Moreover, because revenue streams for small businesses can be somewhat erratic, many SBOs opt for credit lines and short-term loans to bridge the income gap. However, although such loans are highly regulated in the case of a consumer loan, loans in the name of a SBO’s company are considered commercial, and are not subject to consumer protections. As such, various so-called lenders have arisen to take advantage of this niche market and in some cases, trap the unwary SBO in a loan that has wide ranging implications to the SBO if his or her company ultimately fails.
These essentially predatory lenders offer attractive options for quick and easy “signature” loans that are often handled entirely over the internet. In many cases they advertise that no personal guarantees are required. However, a close look at the fine print may show this not to be the case at all. In such cases, the SBO who signs on the dotted line may have just executed a personal guarantee that bypasses the corporate veil of limited liability, and if the SBO defaults on the loan due to financial difficulty, that SBO may find their personal finances and assets in jeopardy.
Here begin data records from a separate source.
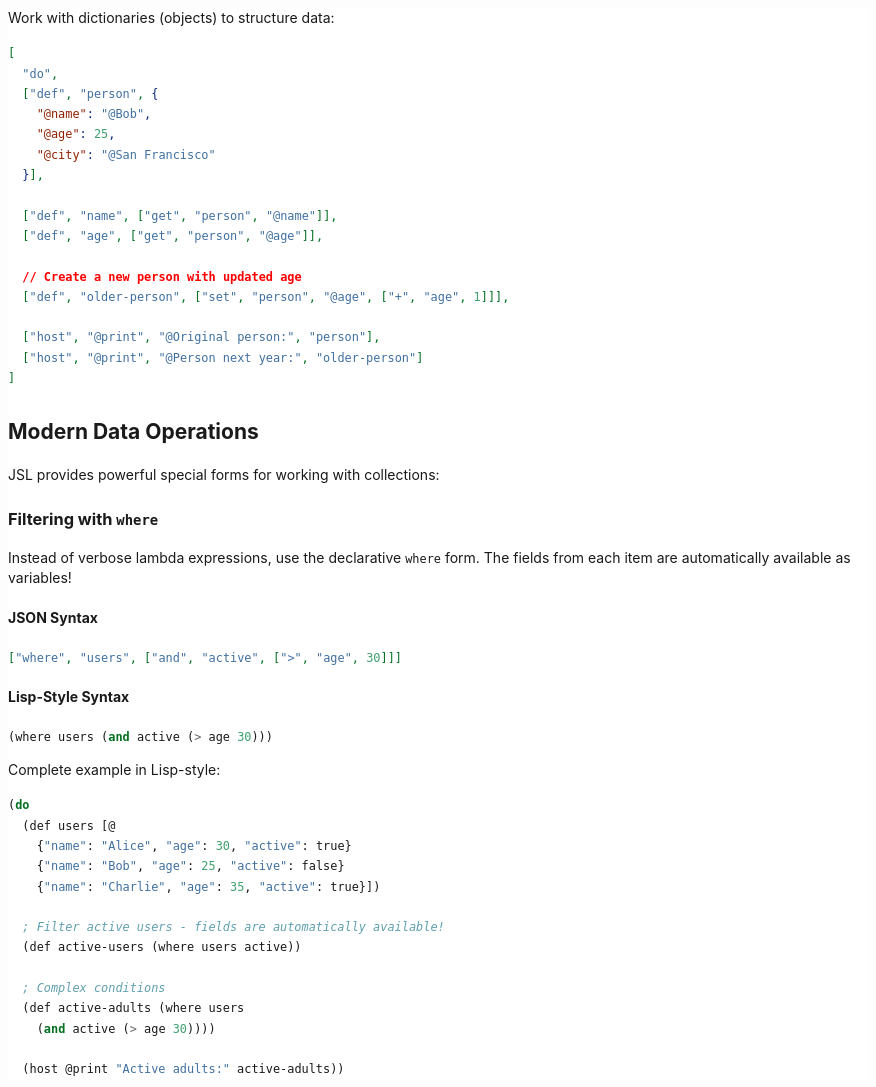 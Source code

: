 Work with dictionaries (objects) to structure data:

```json
[
  "do",
  ["def", "person", {
    "@name": "@Bob",
    "@age": 25,
    "@city": "@San Francisco"
  }],
  
  ["def", "name", ["get", "person", "@name"]],
  ["def", "age", ["get", "person", "@age"]],
  
  // Create a new person with updated age
  ["def", "older-person", ["set", "person", "@age", ["+", "age", 1]]],
  
  ["host", "@print", "@Original person:", "person"],
  ["host", "@print", "@Person next year:", "older-person"]
]
```

## Modern Data Operations

JSL provides powerful special forms for working with collections:

### Filtering with `where`

Instead of verbose lambda expressions, use the declarative `where` form. The fields from each item are automatically available as variables!

#### JSON Syntax
```json
["where", "users", ["and", "active", [">", "age", 30]]]
```

#### Lisp-Style Syntax
```lisp
(where users (and active (> age 30)))
```

Complete example in Lisp-style:
```lisp
(do
  (def users [@
    {"name": "Alice", "age": 30, "active": true}
    {"name": "Bob", "age": 25, "active": false}
    {"name": "Charlie", "age": 35, "active": true}])
  
  ; Filter active users - fields are automatically available!
  (def active-users (where users active))
  
  ; Complex conditions
  (def active-adults (where users 
    (and active (> age 30))))
  
  (host @print "Active adults:" active-adults))
```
So, what should the wise SBO do?
First, make sure that you are engaging only with a reputable lender. Finance companies that previously made their money dealing in subprime mortgages and what the industry refers to as “C paper” were hit hard when the real estate bubble burst in the early 2000s. Some of them found new life in the post-Obama era by lending to small businesses at high interest rates or with hidden liabilities. Therefore, the SBO’s may be better off going to their local bank or credit union and avoiding independent finance companies altogether.
If it isn’t possible to stick to a mainstream commercial lender, make sure that you are dealing with a lender that has a good rating, or is in good standing with the Better Business Bureau, the FDIC, the Office of Thrift Supervision, and/or FINRA (if the SBO is dealing with an investment company), or state regulatory agencies for state-chartered banks or lenders.
Second, make sure that you fully review any contract and all addenda before signing anything. Although the lender may promise a quick turnaround for much-needed funds, prudence is the better part of valor. If at all possible, have your contract reviewed by an attorney skilled in matters involving the lending industry and closely-held businesses. Most importantly, if you see a “personal guaranty” as part of your signature packet, think twice before agreeing to this loan. You may be signing away your personal assets by accepting funds under such terms.
All right, thanks for the advice, but what do I do if I’ve already signed such an agreement and the lender is attempting to sue me personally?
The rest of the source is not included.